◆ **Task objective**
From the entries below, please output exactly the lines starting at the one containing "2. [TypeScript](http://typescript.p2hp.com/)" and ending at the one containing "- creating *timers*", both included.

Saved data entries
_ _ _ _

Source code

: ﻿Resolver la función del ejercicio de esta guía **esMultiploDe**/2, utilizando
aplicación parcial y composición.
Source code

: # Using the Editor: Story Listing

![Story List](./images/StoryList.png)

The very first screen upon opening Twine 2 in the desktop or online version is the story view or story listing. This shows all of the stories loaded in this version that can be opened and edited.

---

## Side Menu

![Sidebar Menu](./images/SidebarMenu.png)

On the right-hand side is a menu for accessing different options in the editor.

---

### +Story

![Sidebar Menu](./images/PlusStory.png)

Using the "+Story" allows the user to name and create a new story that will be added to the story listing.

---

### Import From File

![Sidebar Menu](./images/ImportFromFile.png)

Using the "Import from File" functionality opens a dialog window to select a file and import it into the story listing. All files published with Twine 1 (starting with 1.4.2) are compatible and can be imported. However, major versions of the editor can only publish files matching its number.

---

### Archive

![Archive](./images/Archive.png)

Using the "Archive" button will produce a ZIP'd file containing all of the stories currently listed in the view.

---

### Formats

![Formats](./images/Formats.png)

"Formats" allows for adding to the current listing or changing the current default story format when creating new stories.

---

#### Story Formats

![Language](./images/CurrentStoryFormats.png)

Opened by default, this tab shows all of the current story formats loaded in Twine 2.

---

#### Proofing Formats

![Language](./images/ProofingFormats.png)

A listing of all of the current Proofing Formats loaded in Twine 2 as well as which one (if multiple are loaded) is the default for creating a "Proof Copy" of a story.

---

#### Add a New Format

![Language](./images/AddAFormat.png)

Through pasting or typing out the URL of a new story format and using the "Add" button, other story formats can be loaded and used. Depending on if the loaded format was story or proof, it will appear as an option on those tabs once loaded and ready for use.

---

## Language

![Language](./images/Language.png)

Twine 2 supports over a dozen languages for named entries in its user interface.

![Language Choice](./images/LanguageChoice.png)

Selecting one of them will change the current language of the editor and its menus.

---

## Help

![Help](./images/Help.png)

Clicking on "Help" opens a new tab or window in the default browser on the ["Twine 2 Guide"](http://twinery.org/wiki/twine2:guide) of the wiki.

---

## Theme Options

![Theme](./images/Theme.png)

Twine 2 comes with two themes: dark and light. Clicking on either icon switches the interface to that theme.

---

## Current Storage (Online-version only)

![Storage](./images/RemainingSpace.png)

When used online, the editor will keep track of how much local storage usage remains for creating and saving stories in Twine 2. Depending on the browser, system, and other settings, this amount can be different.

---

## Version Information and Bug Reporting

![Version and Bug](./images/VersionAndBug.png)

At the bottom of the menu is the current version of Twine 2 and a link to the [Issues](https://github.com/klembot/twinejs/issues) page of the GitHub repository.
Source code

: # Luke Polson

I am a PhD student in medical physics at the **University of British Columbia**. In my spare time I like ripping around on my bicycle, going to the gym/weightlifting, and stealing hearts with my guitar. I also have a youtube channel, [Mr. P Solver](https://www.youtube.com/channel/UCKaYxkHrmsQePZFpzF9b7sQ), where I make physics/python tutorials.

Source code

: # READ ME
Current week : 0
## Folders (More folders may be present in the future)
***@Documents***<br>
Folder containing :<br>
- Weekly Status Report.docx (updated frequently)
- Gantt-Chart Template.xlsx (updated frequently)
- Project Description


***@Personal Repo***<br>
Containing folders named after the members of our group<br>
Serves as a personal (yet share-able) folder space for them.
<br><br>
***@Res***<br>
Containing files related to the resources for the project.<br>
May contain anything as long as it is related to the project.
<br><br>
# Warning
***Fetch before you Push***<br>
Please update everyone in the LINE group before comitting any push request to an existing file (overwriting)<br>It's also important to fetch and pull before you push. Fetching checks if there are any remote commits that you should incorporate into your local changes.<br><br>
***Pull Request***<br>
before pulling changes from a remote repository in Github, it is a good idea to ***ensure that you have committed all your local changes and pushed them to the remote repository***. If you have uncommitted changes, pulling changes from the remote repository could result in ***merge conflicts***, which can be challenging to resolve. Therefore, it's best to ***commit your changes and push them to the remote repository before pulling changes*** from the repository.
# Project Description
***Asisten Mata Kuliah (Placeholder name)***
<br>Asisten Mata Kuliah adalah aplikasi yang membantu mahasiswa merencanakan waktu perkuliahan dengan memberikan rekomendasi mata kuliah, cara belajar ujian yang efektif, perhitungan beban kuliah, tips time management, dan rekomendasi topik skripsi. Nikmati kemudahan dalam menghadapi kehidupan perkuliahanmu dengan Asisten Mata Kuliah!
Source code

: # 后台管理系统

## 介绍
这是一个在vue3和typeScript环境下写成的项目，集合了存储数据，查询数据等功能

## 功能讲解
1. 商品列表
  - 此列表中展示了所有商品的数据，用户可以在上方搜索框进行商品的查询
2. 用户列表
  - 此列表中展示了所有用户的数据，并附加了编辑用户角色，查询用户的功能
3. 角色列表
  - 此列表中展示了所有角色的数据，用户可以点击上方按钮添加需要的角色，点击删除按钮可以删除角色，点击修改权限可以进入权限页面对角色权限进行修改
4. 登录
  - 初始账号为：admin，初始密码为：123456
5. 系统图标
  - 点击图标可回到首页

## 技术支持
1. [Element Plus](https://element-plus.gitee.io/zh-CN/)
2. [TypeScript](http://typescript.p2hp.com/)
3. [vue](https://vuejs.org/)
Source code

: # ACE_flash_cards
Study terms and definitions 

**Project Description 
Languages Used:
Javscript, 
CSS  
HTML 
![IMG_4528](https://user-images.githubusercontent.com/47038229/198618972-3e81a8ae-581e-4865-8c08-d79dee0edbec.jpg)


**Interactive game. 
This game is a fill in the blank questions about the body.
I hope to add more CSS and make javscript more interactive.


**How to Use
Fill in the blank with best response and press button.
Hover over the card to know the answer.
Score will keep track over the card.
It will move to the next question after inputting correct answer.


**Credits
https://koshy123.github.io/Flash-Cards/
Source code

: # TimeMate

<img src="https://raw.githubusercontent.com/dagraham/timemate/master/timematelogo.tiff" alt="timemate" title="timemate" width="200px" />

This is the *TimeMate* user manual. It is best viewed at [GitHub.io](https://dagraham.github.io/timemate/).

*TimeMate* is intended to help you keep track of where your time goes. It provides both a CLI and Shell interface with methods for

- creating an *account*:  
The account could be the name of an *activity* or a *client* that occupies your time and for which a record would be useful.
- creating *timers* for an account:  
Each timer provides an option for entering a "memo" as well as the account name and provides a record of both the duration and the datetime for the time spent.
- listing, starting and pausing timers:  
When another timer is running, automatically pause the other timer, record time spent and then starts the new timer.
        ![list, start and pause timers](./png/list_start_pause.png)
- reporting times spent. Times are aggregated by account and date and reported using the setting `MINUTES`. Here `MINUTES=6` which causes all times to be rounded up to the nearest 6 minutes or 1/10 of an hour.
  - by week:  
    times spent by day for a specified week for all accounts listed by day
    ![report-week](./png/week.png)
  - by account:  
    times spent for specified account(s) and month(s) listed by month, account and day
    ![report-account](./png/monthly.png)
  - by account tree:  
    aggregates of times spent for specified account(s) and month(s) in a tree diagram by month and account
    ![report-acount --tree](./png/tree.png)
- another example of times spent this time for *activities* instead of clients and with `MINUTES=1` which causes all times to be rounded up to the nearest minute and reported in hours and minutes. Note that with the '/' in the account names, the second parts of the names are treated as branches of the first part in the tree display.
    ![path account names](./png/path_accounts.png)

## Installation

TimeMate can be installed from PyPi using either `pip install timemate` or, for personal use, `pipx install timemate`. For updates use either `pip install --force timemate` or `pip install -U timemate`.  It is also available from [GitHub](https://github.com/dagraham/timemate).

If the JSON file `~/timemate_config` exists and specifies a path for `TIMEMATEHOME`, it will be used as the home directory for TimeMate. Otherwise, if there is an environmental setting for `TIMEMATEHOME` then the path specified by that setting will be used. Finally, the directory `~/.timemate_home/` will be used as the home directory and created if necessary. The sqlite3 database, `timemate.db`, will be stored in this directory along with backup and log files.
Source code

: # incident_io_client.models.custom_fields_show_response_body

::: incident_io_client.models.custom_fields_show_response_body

_ _ _ _

◆ **Output for this task**
2. [TypeScript](http://typescript.p2hp.com/)
3. [vue](https://vuejs.org/)
Source code

: # ACE_flash_cards
Study terms and definitions 

**Project Description 
Languages Used:
Javscript, 
CSS  
HTML 
![IMG_4528](https://user-images.githubusercontent.com/47038229/198618972-3e81a8ae-581e-4865-8c08-d79dee0edbec.jpg)


**Interactive game. 
This game is a fill in the blank questions about the body.
I hope to add more CSS and make javscript more interactive.


**How to Use
Fill in the blank with best response and press button.
Hover over the card to know the answer.
Score will keep track over the card.
It will move to the next question after inputting correct answer.


**Credits
https://koshy123.github.io/Flash-Cards/
Source code

: # TimeMate

<img src="https://raw.githubusercontent.com/dagraham/timemate/master/timematelogo.tiff" alt="timemate" title="timemate" width="200px" />

This is the *TimeMate* user manual. It is best viewed at [GitHub.io](https://dagraham.github.io/timemate/).

*TimeMate* is intended to help you keep track of where your time goes. It provides both a CLI and Shell interface with methods for

- creating an *account*:  
The account could be the name of an *activity* or a *client* that occupies your time and for which a record would be useful.
- creating *timers* for an account:  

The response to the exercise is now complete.